The plague killed with such speed that not enough people alive were left to bury the dead; rates of over one thousand deaths per day in any city of the time were just average. People fled in panic, leaving behind their own friends, brothers, sisters, neighbours and even children, and as they ran away they took the plague with them to other places. In Europe, only the central part of Poland and a few, very small pockets of land were spared: this was the only time in history when almost every human being left was a survivor that had seen how at least one close relative or friend died in terrible agony, for a bubonic infection causes pain beyond imagination.

Gui de Chaillac was Pope's Clement VI physician: he studied the plague by studying patients that actually got it, watching its symptoms and evolution. He made the first credible description of it and of course, also got ill because bubonic plague is very contagious; but however slim the odds in his favour were, he was among the few who contracted it and survived. And he did even more: he saved the Pope by prescribing a preventive method that probably worked; indeed, being the Pope the single most important person in Europe at the time, it was imperative to keep him alive at a time of very serious travel restrictions due to the raging plague, which would have prevented effectively the election of a new head of the Church: that would have spelled chaos and political disaster added to the human tragedy that was taking place already.
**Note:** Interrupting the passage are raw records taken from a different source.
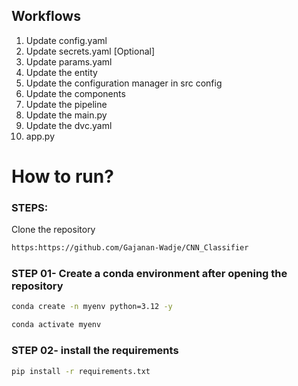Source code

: ## Workflows

1. Update config.yaml
2. Update secrets.yaml [Optional]
3. Update params.yaml
4. Update the entity
5. Update the configuration manager in src config
6. Update the components
7. Update the pipeline 
8. Update the main.py
9. Update the dvc.yaml
10. app.py

# How to run?
### STEPS:

Clone the repository

```bash
https:https://github.com/Gajanan-Wadje/CNN_Classifier
```
### STEP 01- Create a conda environment after opening the repository

```bash
conda create -n myenv python=3.12 -y
```

```bash
conda activate myenv
```


### STEP 02- install the requirements
```bash
pip install -r requirements.txt
```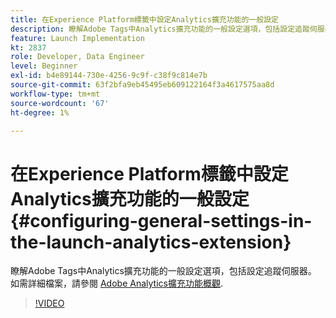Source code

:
 ```yaml
---
title: 在Experience Platform標籤中設定Analytics擴充功能的一般設定
description: 瞭解Adobe Tags中Analytics擴充功能的一般設定選項，包括設定追蹤伺服器。
feature: Launch Implementation
kt: 2837
role: Developer, Data Engineer
level: Beginner
exl-id: b4e89144-730e-4256-9c9f-c38f9c814e7b
source-git-commit: 63f2bfa9eb45495eb609122164f3a4617575aa8d
workflow-type: tm+mt
source-wordcount: '67'
ht-degree: 1%

---
```


# 在Experience Platform標籤中設定Analytics擴充功能的一般設定 {#configuring-general-settings-in-the-launch-analytics-extension}

瞭解Adobe Tags中Analytics擴充功能的一般設定選項，包括設定追蹤伺服器。 如需詳細檔案，請參閱 [Adobe Analytics擴充功能概觀](https://experienceleague.adobe.com/docs/experience-platform/tags/extensions/client/analytics/overview.html?lang=zh-Hant).

>[!VIDEO](https://video.tv.adobe.com/v/27093/?quality=12&learn=on)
For the medieval mind, the fact that the Pope himself could fall victim to God's fury would have been utterly devastating.

What de Chaillac prescribed was incredibly simple and indeed, based on facts: he told the Pope to isolate himself and stay surrounded by fire: the heat and flames in all likelihood purified the air around him, killing the fleas that normally transmit the plague and scaring away any rats or rodents. So despite the fact that medieval medicine was indeed primitive, the method proposed by Gui de Chaillac actually worked.